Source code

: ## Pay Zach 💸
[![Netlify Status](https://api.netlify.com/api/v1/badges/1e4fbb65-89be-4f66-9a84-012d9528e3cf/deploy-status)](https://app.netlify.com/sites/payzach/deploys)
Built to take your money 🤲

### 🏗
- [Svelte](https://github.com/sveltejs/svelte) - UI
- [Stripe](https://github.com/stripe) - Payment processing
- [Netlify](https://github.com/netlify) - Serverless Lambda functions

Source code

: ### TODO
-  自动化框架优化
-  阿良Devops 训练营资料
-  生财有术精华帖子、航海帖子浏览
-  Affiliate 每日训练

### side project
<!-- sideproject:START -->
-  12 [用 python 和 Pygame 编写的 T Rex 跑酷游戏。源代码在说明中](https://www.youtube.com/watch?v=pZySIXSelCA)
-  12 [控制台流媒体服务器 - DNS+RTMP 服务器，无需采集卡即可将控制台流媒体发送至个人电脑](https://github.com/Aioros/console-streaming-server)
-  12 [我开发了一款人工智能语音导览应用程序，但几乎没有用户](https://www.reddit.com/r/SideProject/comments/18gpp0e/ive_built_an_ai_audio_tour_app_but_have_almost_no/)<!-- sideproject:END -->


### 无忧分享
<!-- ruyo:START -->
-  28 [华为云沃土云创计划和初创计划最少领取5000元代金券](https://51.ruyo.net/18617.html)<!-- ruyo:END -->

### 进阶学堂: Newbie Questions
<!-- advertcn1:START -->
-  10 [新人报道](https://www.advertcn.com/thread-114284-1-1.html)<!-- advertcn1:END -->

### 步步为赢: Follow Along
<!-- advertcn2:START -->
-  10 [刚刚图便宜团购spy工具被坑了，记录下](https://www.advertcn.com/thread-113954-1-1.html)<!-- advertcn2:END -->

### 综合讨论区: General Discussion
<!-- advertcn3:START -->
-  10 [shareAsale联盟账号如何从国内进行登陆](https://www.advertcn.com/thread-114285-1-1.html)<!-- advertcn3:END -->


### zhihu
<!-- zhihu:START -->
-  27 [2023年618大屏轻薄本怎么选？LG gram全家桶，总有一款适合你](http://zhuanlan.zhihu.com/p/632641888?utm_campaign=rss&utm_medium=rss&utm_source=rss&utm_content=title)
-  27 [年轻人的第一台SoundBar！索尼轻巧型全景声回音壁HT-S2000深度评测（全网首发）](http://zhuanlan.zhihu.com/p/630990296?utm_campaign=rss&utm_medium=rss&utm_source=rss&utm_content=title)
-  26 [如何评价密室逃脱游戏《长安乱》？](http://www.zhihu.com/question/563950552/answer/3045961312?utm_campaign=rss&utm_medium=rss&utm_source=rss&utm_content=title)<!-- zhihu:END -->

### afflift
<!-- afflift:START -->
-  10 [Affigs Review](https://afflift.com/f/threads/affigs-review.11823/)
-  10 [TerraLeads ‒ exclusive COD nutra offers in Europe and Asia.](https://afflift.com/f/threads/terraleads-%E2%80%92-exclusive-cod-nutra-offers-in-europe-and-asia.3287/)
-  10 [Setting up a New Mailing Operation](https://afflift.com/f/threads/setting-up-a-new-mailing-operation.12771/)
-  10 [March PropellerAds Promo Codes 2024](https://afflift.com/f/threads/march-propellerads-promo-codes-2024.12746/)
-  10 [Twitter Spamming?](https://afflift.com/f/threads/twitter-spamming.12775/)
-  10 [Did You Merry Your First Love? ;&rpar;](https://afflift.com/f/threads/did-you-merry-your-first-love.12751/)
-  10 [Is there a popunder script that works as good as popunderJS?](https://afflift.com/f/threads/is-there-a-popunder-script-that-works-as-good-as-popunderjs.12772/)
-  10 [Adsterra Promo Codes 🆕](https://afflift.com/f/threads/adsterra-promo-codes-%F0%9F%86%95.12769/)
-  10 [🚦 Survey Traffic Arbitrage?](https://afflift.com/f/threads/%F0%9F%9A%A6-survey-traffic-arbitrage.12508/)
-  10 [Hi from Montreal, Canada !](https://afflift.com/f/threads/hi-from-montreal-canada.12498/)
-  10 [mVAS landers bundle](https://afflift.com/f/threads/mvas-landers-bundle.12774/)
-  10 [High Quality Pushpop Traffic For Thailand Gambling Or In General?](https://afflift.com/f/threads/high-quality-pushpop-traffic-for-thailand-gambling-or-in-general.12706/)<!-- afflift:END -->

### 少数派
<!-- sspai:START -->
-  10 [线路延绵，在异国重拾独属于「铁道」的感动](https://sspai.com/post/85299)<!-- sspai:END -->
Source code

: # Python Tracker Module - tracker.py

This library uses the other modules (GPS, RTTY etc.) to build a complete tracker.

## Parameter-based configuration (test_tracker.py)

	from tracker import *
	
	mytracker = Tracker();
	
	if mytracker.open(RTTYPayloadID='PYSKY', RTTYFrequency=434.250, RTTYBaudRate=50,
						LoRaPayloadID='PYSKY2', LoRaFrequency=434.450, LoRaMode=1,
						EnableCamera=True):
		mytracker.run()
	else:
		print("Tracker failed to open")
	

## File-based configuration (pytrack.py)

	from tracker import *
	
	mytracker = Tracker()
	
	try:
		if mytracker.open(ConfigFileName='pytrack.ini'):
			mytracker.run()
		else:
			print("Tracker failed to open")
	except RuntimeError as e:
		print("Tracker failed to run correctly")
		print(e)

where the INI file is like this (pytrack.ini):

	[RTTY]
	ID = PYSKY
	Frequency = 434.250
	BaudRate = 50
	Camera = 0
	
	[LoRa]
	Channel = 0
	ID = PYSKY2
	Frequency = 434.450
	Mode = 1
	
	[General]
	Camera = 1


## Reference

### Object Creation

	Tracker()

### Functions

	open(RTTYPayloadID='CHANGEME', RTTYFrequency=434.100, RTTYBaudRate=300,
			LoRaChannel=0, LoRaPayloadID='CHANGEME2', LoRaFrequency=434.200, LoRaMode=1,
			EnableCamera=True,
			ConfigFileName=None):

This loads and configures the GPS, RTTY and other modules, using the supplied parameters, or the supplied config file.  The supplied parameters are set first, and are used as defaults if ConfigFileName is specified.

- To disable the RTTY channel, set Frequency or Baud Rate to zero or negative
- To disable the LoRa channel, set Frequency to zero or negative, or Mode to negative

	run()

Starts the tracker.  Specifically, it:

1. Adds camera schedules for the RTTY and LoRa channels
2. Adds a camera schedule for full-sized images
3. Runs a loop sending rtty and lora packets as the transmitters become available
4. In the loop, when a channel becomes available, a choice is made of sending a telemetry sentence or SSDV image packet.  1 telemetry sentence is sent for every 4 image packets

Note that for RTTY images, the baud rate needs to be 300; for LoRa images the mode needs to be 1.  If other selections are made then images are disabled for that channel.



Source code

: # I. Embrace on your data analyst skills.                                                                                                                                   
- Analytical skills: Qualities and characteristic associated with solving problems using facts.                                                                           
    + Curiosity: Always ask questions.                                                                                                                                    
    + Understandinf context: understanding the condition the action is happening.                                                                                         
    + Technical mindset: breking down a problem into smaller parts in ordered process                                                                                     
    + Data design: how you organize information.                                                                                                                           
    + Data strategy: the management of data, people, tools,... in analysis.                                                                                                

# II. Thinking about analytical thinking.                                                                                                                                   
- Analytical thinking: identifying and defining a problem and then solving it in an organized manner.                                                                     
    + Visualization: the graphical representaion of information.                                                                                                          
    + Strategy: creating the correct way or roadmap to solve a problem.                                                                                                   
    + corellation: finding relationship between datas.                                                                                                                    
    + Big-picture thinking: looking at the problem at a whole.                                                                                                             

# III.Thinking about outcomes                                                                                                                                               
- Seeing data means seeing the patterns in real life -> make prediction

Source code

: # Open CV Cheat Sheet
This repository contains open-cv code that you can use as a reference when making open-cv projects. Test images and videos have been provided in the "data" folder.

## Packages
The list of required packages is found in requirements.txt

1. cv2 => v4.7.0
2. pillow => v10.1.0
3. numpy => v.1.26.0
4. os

Work to be completed = Tell how many lines in the data include the string "promo". Reply with the number and no other text.

Solution to this task = 2